→ REQUIREMENT
Copy out every line in the entries below that includes "center".
====== EXTRACTED ENTRIES
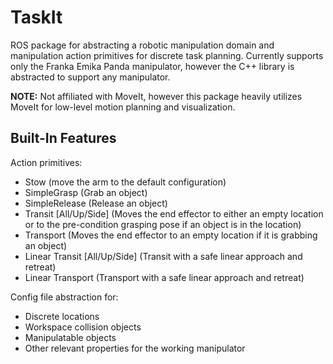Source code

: # TaskIt

ROS package for abstracting a robotic manipulation domain and manipulation action primitives for discrete task planning. Currently supports only the Franka Emika Panda manipulator, however the C++ library is abstracted to support any manipulator.

**NOTE:** Not affiliated with MoveIt, however this package heavily utilizes MoveIt for low-level motion planning and visualization. 

## Built-In Features

Action primitives:
 - Stow (move the arm to the default configuration)
 - SimpleGrasp (Grab an object)
 - SimpleRelease (Release an object)
 - Transit [All/Up/Side] (Moves the end effector to either an empty location or to the pre-condition grasping pose if an object is in the location)
 - Transport (Moves the end effector to an empty location if it is grabbing an object)
 - Linear Transit [All/Up/Side] (Transit with a safe linear approach and retreat)
 - Linear Transport (Transport with a safe linear approach and retreat)

Config file abstraction for:
 - Discrete locations
 - Workspace collision objects
 - Manipulatable objects
 - Other relevant properties for the working manipulator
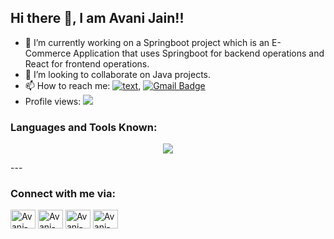 ## Hi there 👋, I am Avani Jain!!

- 🔭 I’m currently working on a Springboot project which is an E-Commerce Application that uses Springboot for backend operations and React for frontend operations. 
- 👯 I’m looking to collaborate on Java projects. 
- 📫 How to reach me: [![text](https://img.shields.io/badge/LinkedIn-0077B5?style=for-the-badge&logo=linkedin&logoColor=white)](https://www.linkedin.com/in/avani-jain-6n1/),
  [![Gmail Badge](https://img.shields.io/badge/-Gmail-c14438?style=flat-square&logo=Gmail&logoColor=white&link=mailto:arjyo77@gmail.com)](mailto:avanij611gmail.com) 
- Profile views: ![](https://komarev.com/ghpvc/?username=Avani-Jain)


### Languages and Tools Known:



<p align="center">
  <a href="https://skillicons.dev">
    <img src="https://skillicons.dev/icons?i=java,spring,python,mysql,html,css,react,git,github,hibernate,js,nodejs,figma&perline=3" />
  </a>
</p>
---


  

<h3 align="left">Connect with me via:</h3>
<span>
  
</span>
<p align="left">

<a href="https://www.linkedin.com/in/avani-jain-6n1/" target="blank"><img align="center" src="https://raw.githubusercontent.com/rahuldkjain/github-profile-readme-generator/master/src/images/icons/Social/linked-in-alt.svg" alt="Avani-Jain_linkedin" height="30" width="40" /></a>
<a href="https://leetcode.com/u/Avani6Jain/" target="blank"><img align="center" src="https://raw.githubusercontent.com/rahuldkjain/github-profile-readme-generator/master/src/images/icons/Social/leet-code.svg" alt="Avani-Jain_leetcode" height="30" width="40" /></a>
<a href="https://www.geeksforgeeks.org/user/avani3n3v/" target="blank"><img align="center" src="https://raw.githubusercontent.com/rahuldkjain/github-profile-readme-generator/master/src/images/icons/Social/geeks-for-geeks.svg" alt="Avani-Jain_gfg" height="30" width="40" /></a>
<a href="https://www.hackerrank.com/profile/AvaniJain" target="blank"><img align="center" src="https://raw.githubusercontent.com/rahuldkjain/github-profile-readme-generator/master/src/images/icons/Social/hackerrank.svg" alt="Avani-Jain_hackerrank" height="30" width="40" /></a>

</p>

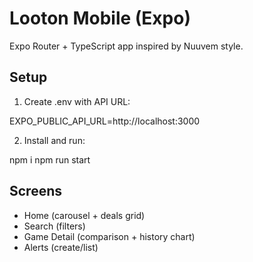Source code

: # Looton Mobile (Expo)

Expo Router + TypeScript app inspired by Nuuvem style.

## Setup

1. Create .env with API URL:

EXPO_PUBLIC_API_URL=http://localhost:3000

2. Install and run:

npm i
npm run start

## Screens
- Home (carousel + deals grid)
- Search (filters)
- Game Detail (comparison + history chart)
- Alerts (create/list)
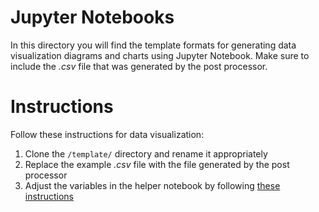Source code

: # Jupyter Notebooks

In this directory you will find the template formats for generating data visualization diagrams and charts using Jupyter Notebook.  Make sure to include the *.csv* file that was generated by the post processor.

# Instructions

Follow these instructions for data visualization:
1. Clone the `/template/` directory and rename it appropriately
2. Replace the example *.csv* file with the file generated by the post processor
3. Adjust the variables in the helper notebook by following [these instructions](https://github.com/UTMediaCAT/Visualization/tree/main/notebooks/template#instructions)

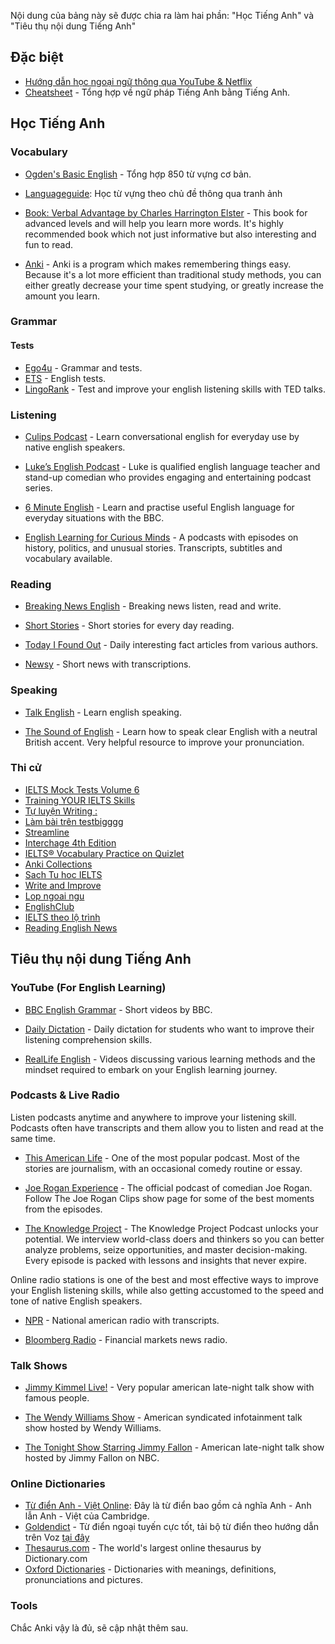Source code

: Nội dung của bảng này sẽ được chia ra làm hai phần: "Học Tiếng Anh" và "Tiêu thụ nội dung Tiếng Anh"

## Đặc biệt
- [Hướng dẫn học ngoại ngữ thông qua YouTube & Netflix](https://docs.google.com/document/d/1YaHBu5obEmn83kh20NHkWW_eOYXc7_EAPXTJmDHy1y4/edit)
- [Cheatsheet](https://ymaz.github.io/English_Cheatsheet/) - Tổng hợp về ngữ pháp Tiếng Anh bằng Tiếng Anh.
## Học Tiếng Anh

### Vocabulary
- [Ogden's Basic English](http://ogden.basic-english.org/) - Tổng hợp 850 từ vựng cơ bản.

- [Languageguide](https://www.languageguide.org/ti%C3%AA%CD%81ng-anh/t%3F-v%3Fng/): Học từ vựng theo chủ đề thông qua tranh ảnh

- [Book: Verbal Advantage by Charles Harrington Elster](https://www.academia.edu/27879831/Verbal_Advantage_by_Charles_Harrington_Elster) - This book for advanced levels and will help you learn more words. It's highly recommended book which not just informative but also interesting and fun to read.

- [Anki](https://apps.ankiweb.net/) - Anki is a program which makes remembering things easy. Because it's a lot more efficient than traditional study methods, you can either greatly decrease your time spent studying, or greatly increase the amount you learn.

### Grammar

#### Tests
- [Ego4u](http://www.ego4u.com) - Grammar and tests.
- [ETS](http://englishteststore.net/) - English tests.
- [LingoRank](http://lingorank.com) - Test and improve your english listening skills with TED talks.


### Listening
- [Culips Podcast](http://esl.culips.com/) - Learn conversational english for everyday use by native english speakers.

- [Luke’s English Podcast](http://teacherluke.co.uk/) - Luke is qualified english language teacher and stand-up comedian who provides engaging and entertaining podcast series.

- [6 Minute English](http://www.bbc.co.uk/programmes/p02pc9tn/episodes/downloads) - Learn and practise useful English language for everyday situations with the BBC.

- [English Learning for Curious Minds](https://www.leonardoenglish.com/podcasts) - A podcasts with episodes on history, politics, and unusual stories. Transcripts, subtitles and vocabulary available.

### Reading
- [Breaking News English](http://www.breakingnewsenglish.com/) - Breaking news listen, read and write.

- [Short Stories](http://www.short-stories.co.uk/) - Short stories for every day reading.

- [Today I Found Out](http://www.todayifoundout.com/) - Daily interesting fact articles from various authors.

- [Newsy](http://www.newsy.com/) - Short news with transcriptions.


### Speaking
- [Talk English](http://www.talkenglish.com/) - Learn english speaking.

- [The Sound of English](http://thesoundofenglish.org/) - Learn how to speak clear English with a neutral British accent. Very helpful resource to improve your pronunciation.

### Thi cử
- [IELTS Mock Tests Volume 6](https://ieltsonlinetests.com/vi/collection/)
- [Training YOUR IELTS Skills](https://ieltstrainingonline.com/)
- [Tự luyện Writing : ](https://ted-ielts.com/free-ielts-writing-course/)
- [Làm bài trên testbigggg](https://www.testbig.com/ielts)
- [Streamline](https://tve-4u.org/threads/huong-dan-hoc-streamline-english-song-ngu-nguyen-thanh-yen-4-tap-pdf.18361/)
- [Interchage 4th Edition](https://tve-4u.org/threads/interchange-fourth-edition-tri-gia-1-010-50.20830/)
- [IELTS® Vocabulary Practice on Quizlet](https://quizlet.com/exams/ielts/)
- [Anki Collections ](https://polyglotclub.com/wiki/Language/Multiple-languages/Culture/Helpful-Anki-Shared-Decks#English)
- [Sach Tu hoc IELTS](https://www.tuhocielts.online/tron-bo-tai-lieu-ielts-tu-0-75?utm_source=facebook&utm_medium=cpc&utm_campaign=NUT03&utm_id=LP) 
- [Write and Improve](https://writeandimprove.com/)
- [Lop ngoai ngu](http://lopngoaingu.com/)
- [EnglishClub](http://englishclub.com/) 
- [IELTS theo lộ trình](https://drive.google.com/file/d/1p10jrlRX48yi1Enbt2BrwqJ9AhLTsEMB/view)
- [Reading English News](https://www.newsinlevels.com/)

## Tiêu thụ nội dung Tiếng Anh

### YouTube (For English Learning)
- [BBC English Grammar](https://www.youtube.com/playlist?list=PLcetZ6gSk96_zHuVg6Ecy2F7j4Aq4valQ) - Short videos by BBC.

- [Daily Dictation](https://www.youtube.com/user/dailydictation) - Daily dictation for students who want to improve their listening comprehension skills.

- [RealLife English](https://www.youtube.com/@RealLifeEnglish1) - Videos discussing various learning methods and the mindset required to embark on your English learning journey.

### Podcasts & Live Radio

Listen podcasts anytime and anywhere to improve your listening skill. Podcasts often have transcripts and them allow you to listen and read at the same time.

- [This American Life](http://www.thisamericanlife.org/radio-archives) - One of the most popular podcast. Most of the stories are journalism, with an occasional comedy routine or essay.

- [Joe Rogan Experience](https://open.spotify.com/show/4rOoJ6Egrf8K2IrywzwOMk) - The official podcast of comedian Joe Rogan. Follow The Joe Rogan Clips show page for some of the best moments from the episodes.

- [The Knowledge Project](https://fs.blog/knowledge-project-podcast/) - The Knowledge Project Podcast unlocks your potential. We interview world-class doers and thinkers so you can better analyze problems, seize opportunities, and master decision-making. Every episode is packed with lessons and insights that never expire.

Online radio stations is one of the best and most effective ways to improve your English listening skills, while also getting accustomed to the speed and tone of native English speakers.

- [NPR](http://www.npr.org/) - National american radio with transcripts.

- [Bloomberg Radio](https://www.bloomberg.com/audio) - Financial markets news radio.

### Talk Shows

- [Jimmy Kimmel Live!](https://www.youtube.com/user/JimmyKimmelLive) - Very popular american late-night talk show with famous people.

- [The Wendy Williams Show](https://www.youtube.com/user/WendyWilliamsShow) - American syndicated infotainment talk show hosted by Wendy Williams.

- [The Tonight Show Starring Jimmy Fallon](https://www.youtube.com/user/latenight) - American late-night talk show hosted by Jimmy Fallon on NBC.


### Online Dictionaries
- [Từ điển Anh - Việt Online](https://dictionary.cambridge.org/vi/dictionary/english-vietnamese/): Đây là từ điển bao gồm cả nghĩa Anh - Anh lẫn Anh - Việt của Cambridge. 
- [Goldendict](http://goldendict.org/download.php) - Từ điển ngoại tuyến cực tốt, tải bộ từ điển theo hướng dẫn trên Voz [tại đây](https://voz.vn/t/reup-goldendict-va-cac-bo-dai-tu-dien-eng-eng-full-audio-picture.710141/)
- [Thesaurus.com](https://www.thesaurus.com/) - The world's largest online thesaurus by Dictionary.com
- [Oxford Dictionaries](http://www.oxfordlearnersdictionaries.com/) - Dictionaries with meanings, definitions, pronunciations and pictures.

### Tools

Chắc Anki vậy là đủ, sẽ cập nhật thêm sau.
============
→ TASK RESPONSE
<p align="center">
<a href="https://www.linkedin.com/in/avani-jain-6n1/" target="blank"><img align="center" src="https://raw.githubusercontent.com/rahuldkjain/github-profile-readme-generator/master/src/images/icons/Social/linked-in-alt.svg" alt="Avani-Jain_linkedin" height="30" width="40" /></a>
<a href="https://leetcode.com/u/Avani6Jain/" target="blank"><img align="center" src="https://raw.githubusercontent.com/rahuldkjain/github-profile-readme-generator/master/src/images/icons/Social/leet-code.svg" alt="Avani-Jain_leetcode" height="30" width="40" /></a>
<a href="https://www.geeksforgeeks.org/user/avani3n3v/" target="blank"><img align="center" src="https://raw.githubusercontent.com/rahuldkjain/github-profile-readme-generator/master/src/images/icons/Social/geeks-for-geeks.svg" alt="Avani-Jain_gfg" height="30" width="40" /></a>
<a href="https://www.hackerrank.com/profile/AvaniJain" target="blank"><img align="center" src="https://raw.githubusercontent.com/rahuldkjain/github-profile-readme-generator/master/src/images/icons/Social/hackerrank.svg" alt="Avani-Jain_hackerrank" height="30" width="40" /></a>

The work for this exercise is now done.